Once the game was over the New Jersey players were basically forced out of town by Rutgers students and this is thought to have been the birthplace of the college football rivalries. While this was the first game technically, it did not look anything like the product we know and love today. The first game with rules as we know it would be played on June 4, 1875. That game would feature another Ivy League school Harvard as Harvard played Tufts College. Tufts is now a NCAA Division III school.
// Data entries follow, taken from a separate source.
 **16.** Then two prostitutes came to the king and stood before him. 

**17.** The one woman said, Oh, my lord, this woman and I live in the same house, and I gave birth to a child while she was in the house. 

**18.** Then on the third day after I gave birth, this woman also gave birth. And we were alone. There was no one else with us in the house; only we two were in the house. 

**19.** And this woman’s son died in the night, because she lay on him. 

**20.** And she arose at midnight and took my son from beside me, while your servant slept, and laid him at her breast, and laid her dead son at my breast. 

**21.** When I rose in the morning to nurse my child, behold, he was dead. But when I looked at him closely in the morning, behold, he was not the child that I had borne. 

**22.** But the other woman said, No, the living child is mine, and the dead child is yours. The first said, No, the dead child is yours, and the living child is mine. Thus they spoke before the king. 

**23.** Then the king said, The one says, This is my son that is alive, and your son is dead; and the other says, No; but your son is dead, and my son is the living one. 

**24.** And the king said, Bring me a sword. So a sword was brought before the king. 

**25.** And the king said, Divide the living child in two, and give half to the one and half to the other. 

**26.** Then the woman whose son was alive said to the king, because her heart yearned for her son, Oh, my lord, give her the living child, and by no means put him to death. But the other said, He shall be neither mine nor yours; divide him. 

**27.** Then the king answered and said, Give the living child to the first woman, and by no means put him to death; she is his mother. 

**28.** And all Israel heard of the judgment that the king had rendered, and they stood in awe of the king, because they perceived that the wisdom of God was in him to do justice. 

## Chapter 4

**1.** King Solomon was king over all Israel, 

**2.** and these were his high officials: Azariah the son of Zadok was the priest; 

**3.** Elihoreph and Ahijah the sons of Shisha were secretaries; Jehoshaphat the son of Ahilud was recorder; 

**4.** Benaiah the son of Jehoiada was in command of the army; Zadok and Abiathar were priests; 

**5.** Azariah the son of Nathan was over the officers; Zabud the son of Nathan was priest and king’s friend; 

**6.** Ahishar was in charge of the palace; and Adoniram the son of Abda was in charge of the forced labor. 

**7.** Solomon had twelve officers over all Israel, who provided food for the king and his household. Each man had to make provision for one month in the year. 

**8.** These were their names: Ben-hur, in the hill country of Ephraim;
Interesting facts from the game include the following. One of the Rutgers' players was a wounded veteran from the Civil War named Madison M. Ball. He had an interesting heel kick play that would make a difference halfway through the matchup. The heel kick would confuse the New Jersey team. Another cool fact is that the game may have been played around 4:00pm or 5:00pm. We do not know the exact time it began, but we do know that it was a Saturday. We may expect a large number for the attendance but only 100 people were at the game. That is a large number for that time in history, but when considering most teams have 100 players in the present game, it makes that number astronomical. We cannot find a ticket price for the game, if they even had to have a ticket to get in. We do know that in 1875 $1 was equal to $20.20 in todays money. Rutgers plays a home game on November 16 and the lowest ticket is $40 on StubHub. With that pricing scale it would have been $2 and some change.


This game was very monumental in the aspect of sports history. This sport has become an American pastime and Saturday tradition. You cannot go to any town like Tuscaloosa, Baton Rouge, Clemson, Oxford(MS), Gainesville, Eugene, Columbus(OH), Ann Arbor, and many more without seeing a tailgate on Saturdays in the Fall. We also have some phrases engrained into society such as Roll Tide, War Eagle, Hotty Toddy, Buckeyes, Hook 'Em, Boomer Sooner, and many more. If the people on that day knew what they were watching in a historical aspect, they would have laughed. Here's to another 150 great years of college football.


Have a magical day and we will SEE YA! real soon.